**Records supplied**
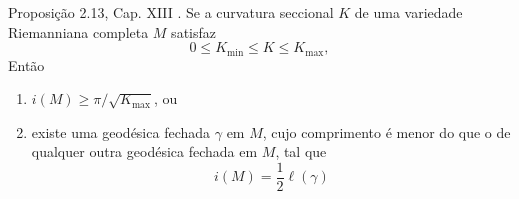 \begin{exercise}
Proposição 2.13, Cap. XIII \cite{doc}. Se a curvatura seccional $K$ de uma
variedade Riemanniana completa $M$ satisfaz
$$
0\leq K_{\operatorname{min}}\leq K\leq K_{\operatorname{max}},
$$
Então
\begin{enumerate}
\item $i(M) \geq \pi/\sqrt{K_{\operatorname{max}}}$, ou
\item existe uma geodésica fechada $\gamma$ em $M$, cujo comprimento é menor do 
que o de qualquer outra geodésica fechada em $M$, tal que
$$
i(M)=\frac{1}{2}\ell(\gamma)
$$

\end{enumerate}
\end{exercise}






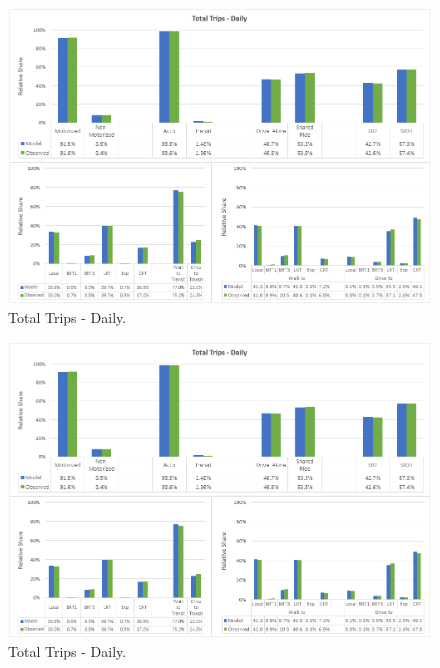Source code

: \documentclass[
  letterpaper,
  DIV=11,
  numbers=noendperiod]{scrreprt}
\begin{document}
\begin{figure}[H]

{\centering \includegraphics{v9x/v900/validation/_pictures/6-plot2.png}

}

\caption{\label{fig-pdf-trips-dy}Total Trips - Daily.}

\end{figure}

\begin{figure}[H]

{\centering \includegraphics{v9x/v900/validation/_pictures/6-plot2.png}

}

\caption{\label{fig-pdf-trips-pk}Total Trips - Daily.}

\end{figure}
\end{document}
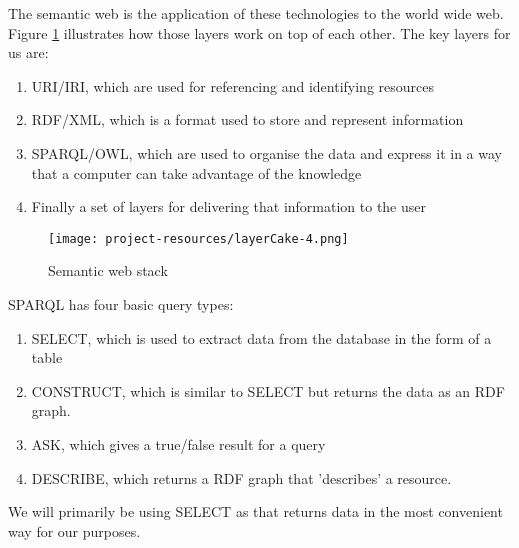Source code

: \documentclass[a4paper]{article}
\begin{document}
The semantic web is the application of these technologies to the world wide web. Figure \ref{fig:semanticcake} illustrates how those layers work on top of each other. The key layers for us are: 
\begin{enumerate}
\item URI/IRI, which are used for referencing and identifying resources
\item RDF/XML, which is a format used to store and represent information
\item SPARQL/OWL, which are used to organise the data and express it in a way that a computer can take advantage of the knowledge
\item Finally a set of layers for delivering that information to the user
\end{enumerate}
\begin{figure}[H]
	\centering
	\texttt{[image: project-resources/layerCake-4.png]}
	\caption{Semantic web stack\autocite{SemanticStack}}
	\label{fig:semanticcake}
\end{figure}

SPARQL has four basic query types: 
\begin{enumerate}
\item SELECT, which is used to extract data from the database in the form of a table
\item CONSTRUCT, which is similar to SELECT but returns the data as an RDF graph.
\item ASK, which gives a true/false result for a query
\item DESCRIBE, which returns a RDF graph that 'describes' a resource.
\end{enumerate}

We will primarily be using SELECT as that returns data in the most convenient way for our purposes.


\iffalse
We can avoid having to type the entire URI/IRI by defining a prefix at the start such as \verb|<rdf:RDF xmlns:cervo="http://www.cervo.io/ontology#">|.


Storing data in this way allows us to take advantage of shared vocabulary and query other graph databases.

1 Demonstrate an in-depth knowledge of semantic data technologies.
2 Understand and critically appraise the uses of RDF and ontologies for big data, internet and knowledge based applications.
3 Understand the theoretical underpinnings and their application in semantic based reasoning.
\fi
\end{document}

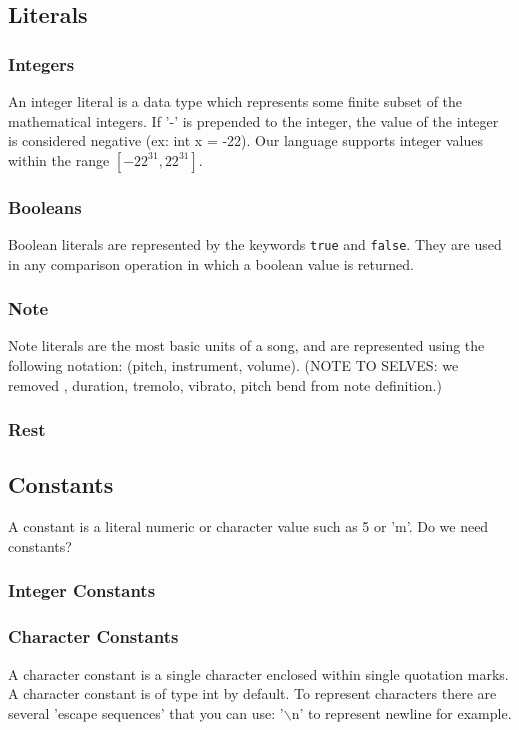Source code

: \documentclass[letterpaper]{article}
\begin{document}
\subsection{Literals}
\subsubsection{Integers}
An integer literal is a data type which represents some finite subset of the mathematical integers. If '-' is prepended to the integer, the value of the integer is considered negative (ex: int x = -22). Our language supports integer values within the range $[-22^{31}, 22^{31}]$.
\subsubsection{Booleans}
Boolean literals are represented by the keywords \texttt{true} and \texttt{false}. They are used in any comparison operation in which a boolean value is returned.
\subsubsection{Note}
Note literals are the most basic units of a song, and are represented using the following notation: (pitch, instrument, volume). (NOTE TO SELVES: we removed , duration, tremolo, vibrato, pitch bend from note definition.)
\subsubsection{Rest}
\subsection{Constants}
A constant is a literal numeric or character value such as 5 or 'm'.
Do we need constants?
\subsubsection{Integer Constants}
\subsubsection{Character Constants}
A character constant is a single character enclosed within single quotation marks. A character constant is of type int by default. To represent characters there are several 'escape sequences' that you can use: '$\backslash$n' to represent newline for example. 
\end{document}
---
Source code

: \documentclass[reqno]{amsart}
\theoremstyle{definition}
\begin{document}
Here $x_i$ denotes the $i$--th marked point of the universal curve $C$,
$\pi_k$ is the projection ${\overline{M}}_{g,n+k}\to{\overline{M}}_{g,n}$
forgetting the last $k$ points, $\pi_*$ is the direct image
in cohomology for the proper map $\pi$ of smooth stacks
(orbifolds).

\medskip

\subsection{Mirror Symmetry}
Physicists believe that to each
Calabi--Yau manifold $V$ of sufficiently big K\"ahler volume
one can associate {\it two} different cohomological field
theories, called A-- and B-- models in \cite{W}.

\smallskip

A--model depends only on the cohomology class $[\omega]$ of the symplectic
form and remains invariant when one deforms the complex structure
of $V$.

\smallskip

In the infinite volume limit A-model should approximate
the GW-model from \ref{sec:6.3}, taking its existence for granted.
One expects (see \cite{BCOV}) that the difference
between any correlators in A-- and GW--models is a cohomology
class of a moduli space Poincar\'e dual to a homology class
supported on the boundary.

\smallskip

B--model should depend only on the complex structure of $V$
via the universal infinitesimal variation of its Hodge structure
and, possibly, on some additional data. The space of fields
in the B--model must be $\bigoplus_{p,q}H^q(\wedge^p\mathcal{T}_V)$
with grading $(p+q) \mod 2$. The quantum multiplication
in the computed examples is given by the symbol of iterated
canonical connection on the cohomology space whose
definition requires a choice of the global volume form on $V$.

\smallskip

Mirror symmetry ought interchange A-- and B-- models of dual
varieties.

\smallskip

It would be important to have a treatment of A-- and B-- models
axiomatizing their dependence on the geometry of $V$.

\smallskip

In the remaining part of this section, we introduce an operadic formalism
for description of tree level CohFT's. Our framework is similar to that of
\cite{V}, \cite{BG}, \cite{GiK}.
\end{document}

**Problem to solve**
Check each line of these records for the string "space" and state only how many lines have it.

**Solution to the exercise**
3